*WORK REQUEST*. Report the number of lines in the data where the word "loading" appears, and add no other text.
*****
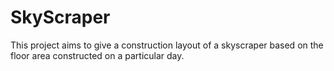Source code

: # SkyScraper
This project aims to give a construction layout of a skyscraper based on the floor area constructed on a particular day.
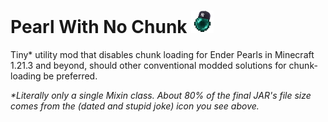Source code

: # Pearl With No Chunk <img src="src/main/resources/icon.png" alt="Four years late and counting for this joke" width=36>

Tiny\* utility mod that disables chunk loading for Ender Pearls in Minecraft 1.21.3 and beyond, should other
conventional modded solutions for chunk-loading be preferred.

*\*Literally only a single Mixin class. About 80% of the final JAR's file size comes from the (dated and stupid joke)
icon you see above.*
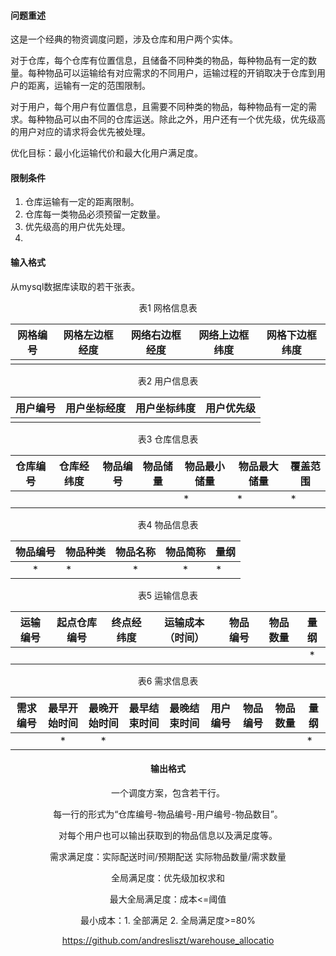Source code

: #### 问题重述

这是一个经典的物资调度问题，涉及仓库和用户两个实体。

对于仓库，每个仓库有位置信息，且储备不同种类的物品，每种物品有一定的数量。每种物品可以运输给有对应需求的不同用户，运输过程的开销取决于仓库到用户的距离，运输有一定的范围限制。

对于用户，每个用户有位置信息，且需要不同种类的物品，每种物品有一定的需求。每种物品可以由不同的仓库运送。除此之外，用户还有一个优先级，优先级高的用户对应的请求将会优先被处理。

优化目标：最小化运输代价和最大化用户满足度。

#### 限制条件

1. 仓库运输有一定的距离限制。
2. 仓库每一类物品必须预留一定数量。
3. 优先级高的用户优先处理。
4. 

#### 输入格式

从mysql数据库读取的若干张表。

<center>表1 网格信息表

| 网格编号 | 网格左边框经度 | 网络右边框经度 | 网络上边框纬度 | 网格下边框纬度 |
|:----:|:-------:|:-------:|:-------:|:-------:|
|      |         |         |         |         |

<center>表2 用户信息表

| 用户编号 | 用户坐标经度 | 用户坐标纬度 | 用户优先级 |
|:----:|:------:|:------:|:-----:|
|      |        |        |       |

<center>表3 仓库信息表

| 仓库编号 | 仓库经纬度 | 物品编号 | 物品储量 | 物品最小储量 | 物品最大储量 | 覆盖范围 |
|:----:| ----- |:----:|:----:| ------ | ------ | ---- |
|      |       |      |      | *      | *      | *    |

<center>表4 物品信息表

| 物品编号 | 物品种类 | 物品名称 | 物品简称 | 量纲  |
|:----:| ---- |:----:|:----:| --- |
| *    | *    | *    | *    | *   |

<center>表5 运输信息表

| 运输编号 | 起点仓库编号 | 终点经纬度 | 运输成本（时间） | 物品编号 | 物品数量 | 量纲  |
|:----:| ------ | ----- |:--------:| ---- | ---- |:---:|
|      |        |       |          |      |      | *   |

<center>表6 需求信息表

| 需求编号 | 最早开始时间 | 最晚开始时间 | 最早结束时间 | 最晚结束时间 | 用户编号 | 物品编号 | 物品数量 | 量纲  |
|:----:|:------:|:------:|:------:|:------:|:----:|:----:|:----:| --- |
|      | *      | *      |        |        |      |      |      | *   |

#### 输出格式

一个调度方案，包含若干行。

每一行的形式为“仓库编号-物品编号-用户编号-物品数目”。

对每个用户也可以输出获取到的物品信息以及满足度等。

需求满足度：实际配送时间/预期配送  实际物品数量/需求数量 

全局满足度：优先级加权求和

最大全局满足度：成本<=阈值

最小成本：1. 全部满足 2. 全局满足度>=80%

https://github.com/andresliszt/warehouse_allocatio
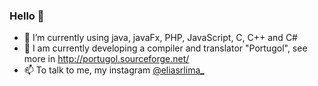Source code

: ### Hello 👋


- 🌱 I’m currently using java, javaFx, PHP, JavaScript, C, C++ and C#
- 👯 I am currently developing a compiler and translator "Portugol", see more in http://portugol.sourceforge.net/
- 📫 To talk to me, my instagram <a href="https://www.instagram.com/eliasrlima_/">@eliasrlima_</a>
*****
*TASK OUTPUT*. 2